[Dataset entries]
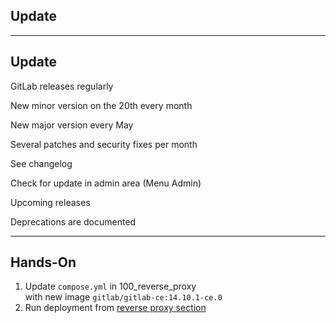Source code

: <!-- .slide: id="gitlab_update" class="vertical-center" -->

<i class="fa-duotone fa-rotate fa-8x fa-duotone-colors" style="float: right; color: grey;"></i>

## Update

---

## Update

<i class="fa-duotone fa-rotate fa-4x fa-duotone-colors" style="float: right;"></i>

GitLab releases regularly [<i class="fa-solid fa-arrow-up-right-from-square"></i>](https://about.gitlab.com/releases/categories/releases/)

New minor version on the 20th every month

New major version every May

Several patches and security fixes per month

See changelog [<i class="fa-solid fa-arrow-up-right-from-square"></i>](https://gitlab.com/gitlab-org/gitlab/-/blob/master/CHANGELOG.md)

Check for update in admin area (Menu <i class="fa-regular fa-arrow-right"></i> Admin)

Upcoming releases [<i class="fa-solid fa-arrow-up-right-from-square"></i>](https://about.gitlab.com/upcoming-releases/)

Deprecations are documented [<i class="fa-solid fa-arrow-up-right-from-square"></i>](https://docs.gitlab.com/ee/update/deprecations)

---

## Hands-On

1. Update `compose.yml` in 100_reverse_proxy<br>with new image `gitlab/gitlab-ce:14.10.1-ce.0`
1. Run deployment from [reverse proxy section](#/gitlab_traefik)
--
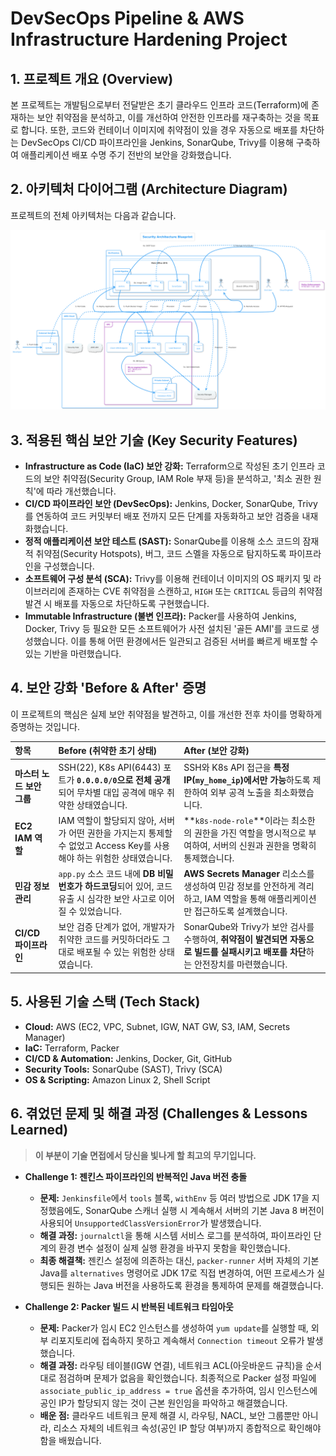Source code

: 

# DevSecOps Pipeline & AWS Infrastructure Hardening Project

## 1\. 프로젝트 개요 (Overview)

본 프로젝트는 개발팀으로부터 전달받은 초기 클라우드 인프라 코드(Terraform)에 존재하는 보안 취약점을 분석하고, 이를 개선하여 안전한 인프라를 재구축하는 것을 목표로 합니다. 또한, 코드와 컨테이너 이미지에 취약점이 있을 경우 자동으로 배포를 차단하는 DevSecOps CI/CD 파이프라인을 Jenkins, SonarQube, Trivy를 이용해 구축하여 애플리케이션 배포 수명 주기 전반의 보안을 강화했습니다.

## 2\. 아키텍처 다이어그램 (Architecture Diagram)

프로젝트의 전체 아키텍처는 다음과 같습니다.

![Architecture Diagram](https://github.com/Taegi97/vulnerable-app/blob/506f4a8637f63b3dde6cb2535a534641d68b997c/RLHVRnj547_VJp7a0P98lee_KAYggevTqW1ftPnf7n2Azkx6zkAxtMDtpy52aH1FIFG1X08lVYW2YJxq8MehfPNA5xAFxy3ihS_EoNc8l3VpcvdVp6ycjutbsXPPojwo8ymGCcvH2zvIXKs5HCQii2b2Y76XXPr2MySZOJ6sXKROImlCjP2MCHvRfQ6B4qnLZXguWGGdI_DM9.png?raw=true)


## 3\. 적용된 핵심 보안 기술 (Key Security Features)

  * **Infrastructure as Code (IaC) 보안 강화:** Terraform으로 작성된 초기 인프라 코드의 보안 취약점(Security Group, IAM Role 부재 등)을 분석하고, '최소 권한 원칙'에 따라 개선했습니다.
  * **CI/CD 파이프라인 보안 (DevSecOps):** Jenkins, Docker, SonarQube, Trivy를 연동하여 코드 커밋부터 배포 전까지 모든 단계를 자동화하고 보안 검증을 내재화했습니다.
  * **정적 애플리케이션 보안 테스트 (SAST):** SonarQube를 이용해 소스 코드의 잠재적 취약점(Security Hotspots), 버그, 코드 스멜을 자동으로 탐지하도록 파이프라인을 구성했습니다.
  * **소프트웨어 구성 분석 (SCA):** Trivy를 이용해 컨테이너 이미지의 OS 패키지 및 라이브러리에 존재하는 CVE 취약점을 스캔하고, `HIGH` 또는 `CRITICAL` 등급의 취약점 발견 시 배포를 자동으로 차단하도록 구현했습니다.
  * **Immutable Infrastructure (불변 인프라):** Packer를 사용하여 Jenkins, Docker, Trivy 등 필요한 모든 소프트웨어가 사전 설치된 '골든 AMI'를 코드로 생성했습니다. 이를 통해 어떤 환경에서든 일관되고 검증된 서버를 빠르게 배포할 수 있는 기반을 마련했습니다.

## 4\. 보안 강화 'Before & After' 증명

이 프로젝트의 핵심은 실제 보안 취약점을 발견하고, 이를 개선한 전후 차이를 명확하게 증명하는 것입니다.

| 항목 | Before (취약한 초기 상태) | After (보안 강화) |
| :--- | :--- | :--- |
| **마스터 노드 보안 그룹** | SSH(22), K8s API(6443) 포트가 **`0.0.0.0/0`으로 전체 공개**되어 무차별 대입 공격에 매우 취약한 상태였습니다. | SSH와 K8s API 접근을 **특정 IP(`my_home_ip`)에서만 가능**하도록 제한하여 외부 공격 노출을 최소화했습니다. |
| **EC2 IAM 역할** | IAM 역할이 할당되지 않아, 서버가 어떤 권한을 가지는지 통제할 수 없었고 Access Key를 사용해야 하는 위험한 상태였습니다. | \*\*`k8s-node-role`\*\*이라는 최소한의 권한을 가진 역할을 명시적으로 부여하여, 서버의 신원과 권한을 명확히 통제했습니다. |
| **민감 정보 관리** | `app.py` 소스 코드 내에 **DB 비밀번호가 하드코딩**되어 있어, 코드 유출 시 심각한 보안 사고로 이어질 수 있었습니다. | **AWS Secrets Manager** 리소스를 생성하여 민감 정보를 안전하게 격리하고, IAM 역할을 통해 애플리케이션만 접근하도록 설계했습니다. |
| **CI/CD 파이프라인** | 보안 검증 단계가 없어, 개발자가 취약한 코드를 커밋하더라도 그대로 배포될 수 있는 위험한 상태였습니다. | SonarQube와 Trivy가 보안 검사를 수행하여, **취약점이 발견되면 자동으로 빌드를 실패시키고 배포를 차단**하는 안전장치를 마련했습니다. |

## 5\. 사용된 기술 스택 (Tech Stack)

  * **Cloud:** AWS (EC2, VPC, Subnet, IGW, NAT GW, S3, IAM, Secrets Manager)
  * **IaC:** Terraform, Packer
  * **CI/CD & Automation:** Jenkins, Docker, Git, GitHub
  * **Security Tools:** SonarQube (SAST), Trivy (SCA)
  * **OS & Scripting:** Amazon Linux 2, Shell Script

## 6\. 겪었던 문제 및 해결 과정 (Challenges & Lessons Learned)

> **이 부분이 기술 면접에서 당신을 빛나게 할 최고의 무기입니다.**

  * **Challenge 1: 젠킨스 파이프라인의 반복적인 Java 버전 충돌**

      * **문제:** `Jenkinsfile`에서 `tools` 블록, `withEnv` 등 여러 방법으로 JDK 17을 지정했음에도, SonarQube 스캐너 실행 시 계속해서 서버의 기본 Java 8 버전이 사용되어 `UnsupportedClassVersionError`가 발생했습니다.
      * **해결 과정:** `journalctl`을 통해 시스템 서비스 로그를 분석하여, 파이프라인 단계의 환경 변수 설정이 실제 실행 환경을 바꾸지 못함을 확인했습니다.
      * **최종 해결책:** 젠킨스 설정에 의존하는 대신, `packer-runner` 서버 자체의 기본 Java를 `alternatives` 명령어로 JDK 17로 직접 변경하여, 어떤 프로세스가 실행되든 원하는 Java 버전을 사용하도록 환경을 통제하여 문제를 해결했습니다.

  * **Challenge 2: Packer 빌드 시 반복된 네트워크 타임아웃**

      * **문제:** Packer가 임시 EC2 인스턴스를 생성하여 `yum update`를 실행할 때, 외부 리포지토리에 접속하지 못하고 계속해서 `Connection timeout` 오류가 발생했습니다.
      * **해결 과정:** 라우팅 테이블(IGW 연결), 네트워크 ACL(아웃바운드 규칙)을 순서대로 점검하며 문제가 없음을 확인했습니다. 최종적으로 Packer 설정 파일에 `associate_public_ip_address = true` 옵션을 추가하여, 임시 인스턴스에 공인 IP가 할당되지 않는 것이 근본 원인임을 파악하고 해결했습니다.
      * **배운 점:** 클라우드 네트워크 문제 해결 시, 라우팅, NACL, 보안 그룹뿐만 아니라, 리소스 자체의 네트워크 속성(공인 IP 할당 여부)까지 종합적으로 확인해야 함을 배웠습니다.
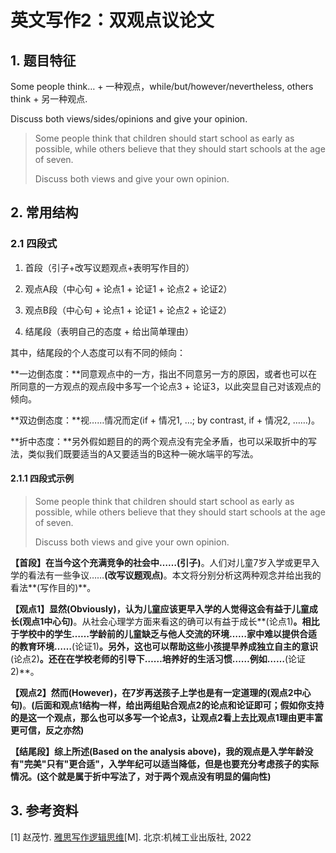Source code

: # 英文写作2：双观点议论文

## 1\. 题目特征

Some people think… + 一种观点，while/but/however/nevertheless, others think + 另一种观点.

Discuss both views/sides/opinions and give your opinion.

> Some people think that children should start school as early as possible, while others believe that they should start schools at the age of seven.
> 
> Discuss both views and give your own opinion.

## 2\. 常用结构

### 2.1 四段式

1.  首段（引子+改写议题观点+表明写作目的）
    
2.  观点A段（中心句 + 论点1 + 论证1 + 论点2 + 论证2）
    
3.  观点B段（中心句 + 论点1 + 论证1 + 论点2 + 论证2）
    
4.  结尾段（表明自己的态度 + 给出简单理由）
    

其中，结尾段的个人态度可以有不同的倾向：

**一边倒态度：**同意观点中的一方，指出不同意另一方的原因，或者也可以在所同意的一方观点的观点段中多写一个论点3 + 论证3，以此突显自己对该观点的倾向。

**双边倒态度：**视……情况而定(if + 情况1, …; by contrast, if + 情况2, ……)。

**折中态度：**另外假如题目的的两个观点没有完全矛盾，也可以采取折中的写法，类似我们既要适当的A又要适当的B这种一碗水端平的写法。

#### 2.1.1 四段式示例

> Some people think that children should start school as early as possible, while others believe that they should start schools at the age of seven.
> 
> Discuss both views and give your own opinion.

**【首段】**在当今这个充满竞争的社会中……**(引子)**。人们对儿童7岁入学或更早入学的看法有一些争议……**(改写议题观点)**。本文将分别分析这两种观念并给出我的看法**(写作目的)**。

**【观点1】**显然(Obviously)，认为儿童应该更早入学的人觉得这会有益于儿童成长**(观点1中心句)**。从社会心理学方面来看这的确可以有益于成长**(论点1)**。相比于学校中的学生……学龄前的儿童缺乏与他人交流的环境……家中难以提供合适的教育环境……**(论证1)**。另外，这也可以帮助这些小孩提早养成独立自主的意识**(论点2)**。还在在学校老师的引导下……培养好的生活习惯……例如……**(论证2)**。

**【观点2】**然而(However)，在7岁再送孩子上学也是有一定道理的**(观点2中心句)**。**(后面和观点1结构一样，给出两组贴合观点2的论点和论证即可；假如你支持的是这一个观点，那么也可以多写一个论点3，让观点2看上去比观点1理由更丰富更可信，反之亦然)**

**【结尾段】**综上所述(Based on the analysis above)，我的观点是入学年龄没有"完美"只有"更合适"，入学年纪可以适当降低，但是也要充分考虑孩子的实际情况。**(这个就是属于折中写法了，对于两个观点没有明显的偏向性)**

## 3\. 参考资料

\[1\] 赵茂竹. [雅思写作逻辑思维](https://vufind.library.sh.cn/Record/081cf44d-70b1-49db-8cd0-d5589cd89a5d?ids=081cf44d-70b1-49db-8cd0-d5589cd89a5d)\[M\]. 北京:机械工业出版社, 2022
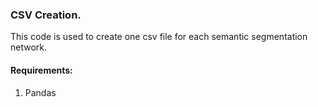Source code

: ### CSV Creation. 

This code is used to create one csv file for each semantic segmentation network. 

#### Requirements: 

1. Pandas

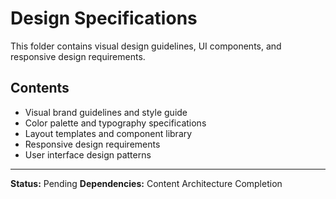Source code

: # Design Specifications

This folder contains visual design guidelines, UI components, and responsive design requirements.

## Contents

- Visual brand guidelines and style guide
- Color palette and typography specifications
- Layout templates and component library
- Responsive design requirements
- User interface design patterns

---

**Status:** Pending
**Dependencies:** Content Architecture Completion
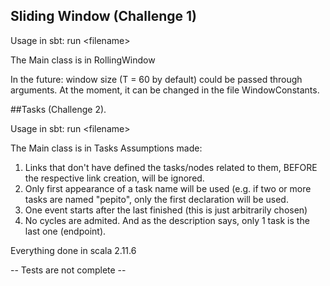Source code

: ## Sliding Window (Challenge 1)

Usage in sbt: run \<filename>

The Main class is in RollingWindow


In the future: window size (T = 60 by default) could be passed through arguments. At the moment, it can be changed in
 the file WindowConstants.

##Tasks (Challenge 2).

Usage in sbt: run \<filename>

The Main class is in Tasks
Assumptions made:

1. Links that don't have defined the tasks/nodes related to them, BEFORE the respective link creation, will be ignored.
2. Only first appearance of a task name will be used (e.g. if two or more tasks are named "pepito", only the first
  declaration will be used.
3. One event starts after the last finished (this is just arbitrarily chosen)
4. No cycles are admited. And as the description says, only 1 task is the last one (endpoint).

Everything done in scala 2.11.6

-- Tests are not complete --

#### Your instructions
Within the data above, how many lines contain "style"? Respond with the tally alone.

#### Result for this task
3